* Task statement:
Exactly the lines from the beginning of the records below through the line with "#### Service Basic Information" must be given again, without pictures.

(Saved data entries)
* * *
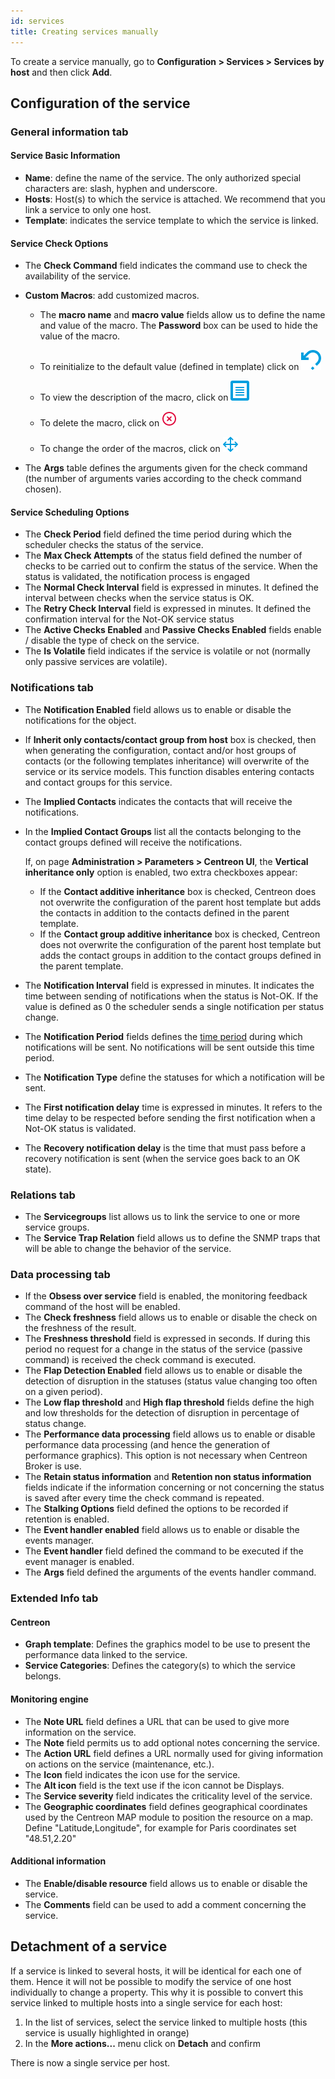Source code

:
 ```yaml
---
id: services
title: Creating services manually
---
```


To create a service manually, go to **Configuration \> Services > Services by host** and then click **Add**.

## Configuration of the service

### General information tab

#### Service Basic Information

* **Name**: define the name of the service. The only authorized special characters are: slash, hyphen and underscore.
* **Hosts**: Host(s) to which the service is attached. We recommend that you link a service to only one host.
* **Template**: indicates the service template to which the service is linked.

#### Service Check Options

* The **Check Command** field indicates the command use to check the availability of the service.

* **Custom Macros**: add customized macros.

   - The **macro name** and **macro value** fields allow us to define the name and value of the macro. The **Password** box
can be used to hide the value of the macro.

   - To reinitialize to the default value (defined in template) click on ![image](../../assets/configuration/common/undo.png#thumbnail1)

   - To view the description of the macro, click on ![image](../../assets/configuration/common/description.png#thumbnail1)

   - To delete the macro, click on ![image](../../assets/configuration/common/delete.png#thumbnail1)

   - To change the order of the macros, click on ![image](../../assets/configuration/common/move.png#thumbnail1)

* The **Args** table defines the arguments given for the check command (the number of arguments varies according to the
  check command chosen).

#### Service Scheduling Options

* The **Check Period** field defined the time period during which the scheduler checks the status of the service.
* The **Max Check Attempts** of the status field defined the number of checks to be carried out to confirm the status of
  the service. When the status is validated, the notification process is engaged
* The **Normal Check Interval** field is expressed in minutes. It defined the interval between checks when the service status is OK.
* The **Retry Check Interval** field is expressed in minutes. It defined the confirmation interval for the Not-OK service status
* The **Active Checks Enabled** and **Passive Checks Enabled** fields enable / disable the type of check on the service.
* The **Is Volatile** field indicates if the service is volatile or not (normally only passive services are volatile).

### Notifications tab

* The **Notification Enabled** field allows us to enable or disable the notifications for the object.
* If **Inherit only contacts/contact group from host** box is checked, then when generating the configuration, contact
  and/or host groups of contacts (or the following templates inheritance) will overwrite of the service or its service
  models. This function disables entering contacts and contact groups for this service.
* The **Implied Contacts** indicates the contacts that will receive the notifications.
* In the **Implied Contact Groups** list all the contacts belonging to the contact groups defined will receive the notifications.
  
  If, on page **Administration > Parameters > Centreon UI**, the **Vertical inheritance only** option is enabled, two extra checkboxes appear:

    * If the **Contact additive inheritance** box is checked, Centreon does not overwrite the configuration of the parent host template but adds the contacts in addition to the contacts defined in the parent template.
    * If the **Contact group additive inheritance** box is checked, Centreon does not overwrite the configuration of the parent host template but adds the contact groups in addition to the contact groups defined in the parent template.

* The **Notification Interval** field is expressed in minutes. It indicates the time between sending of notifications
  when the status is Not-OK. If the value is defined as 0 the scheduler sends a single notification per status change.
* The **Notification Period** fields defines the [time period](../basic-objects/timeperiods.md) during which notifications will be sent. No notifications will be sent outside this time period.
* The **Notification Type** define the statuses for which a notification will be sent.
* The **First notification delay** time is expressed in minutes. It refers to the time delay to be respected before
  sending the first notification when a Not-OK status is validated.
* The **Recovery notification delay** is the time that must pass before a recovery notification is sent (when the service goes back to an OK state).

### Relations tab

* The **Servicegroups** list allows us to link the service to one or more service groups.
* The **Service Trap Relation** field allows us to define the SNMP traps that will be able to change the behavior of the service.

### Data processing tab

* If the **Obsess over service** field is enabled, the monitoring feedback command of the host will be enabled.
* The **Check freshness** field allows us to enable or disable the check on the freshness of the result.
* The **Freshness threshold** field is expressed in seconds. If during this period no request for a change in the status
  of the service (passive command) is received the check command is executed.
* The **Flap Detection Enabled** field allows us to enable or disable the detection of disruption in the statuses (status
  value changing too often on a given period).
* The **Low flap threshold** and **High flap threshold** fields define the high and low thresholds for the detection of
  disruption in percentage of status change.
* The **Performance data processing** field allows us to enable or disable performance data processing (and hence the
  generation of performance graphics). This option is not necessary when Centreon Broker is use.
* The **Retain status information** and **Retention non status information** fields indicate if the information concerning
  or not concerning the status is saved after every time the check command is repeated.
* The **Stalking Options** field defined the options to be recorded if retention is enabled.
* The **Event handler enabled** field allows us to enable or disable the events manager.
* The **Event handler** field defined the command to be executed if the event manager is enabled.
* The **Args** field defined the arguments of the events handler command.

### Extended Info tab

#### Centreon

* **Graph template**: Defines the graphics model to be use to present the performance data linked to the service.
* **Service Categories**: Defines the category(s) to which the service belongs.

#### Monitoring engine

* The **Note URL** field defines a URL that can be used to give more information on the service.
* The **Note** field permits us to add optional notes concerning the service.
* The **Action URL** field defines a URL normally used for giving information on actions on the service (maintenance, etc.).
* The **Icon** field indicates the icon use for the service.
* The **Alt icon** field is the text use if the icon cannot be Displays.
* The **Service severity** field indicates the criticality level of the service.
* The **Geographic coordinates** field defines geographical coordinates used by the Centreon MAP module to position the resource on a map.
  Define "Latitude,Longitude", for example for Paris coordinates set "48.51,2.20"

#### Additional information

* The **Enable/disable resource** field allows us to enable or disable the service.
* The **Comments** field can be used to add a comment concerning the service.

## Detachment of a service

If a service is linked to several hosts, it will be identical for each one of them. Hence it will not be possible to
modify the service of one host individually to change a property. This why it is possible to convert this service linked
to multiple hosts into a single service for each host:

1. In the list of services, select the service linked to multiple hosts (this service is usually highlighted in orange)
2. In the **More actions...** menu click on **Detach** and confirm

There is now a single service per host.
* * *
* Reply:
Source code

:
 ```yaml
---
id: services
title: Creating services manually
---
```


To create a service manually, go to **Configuration \> Services > Services by host** and then click **Add**.

## Configuration of the service

### General information tab

#### Service Basic Information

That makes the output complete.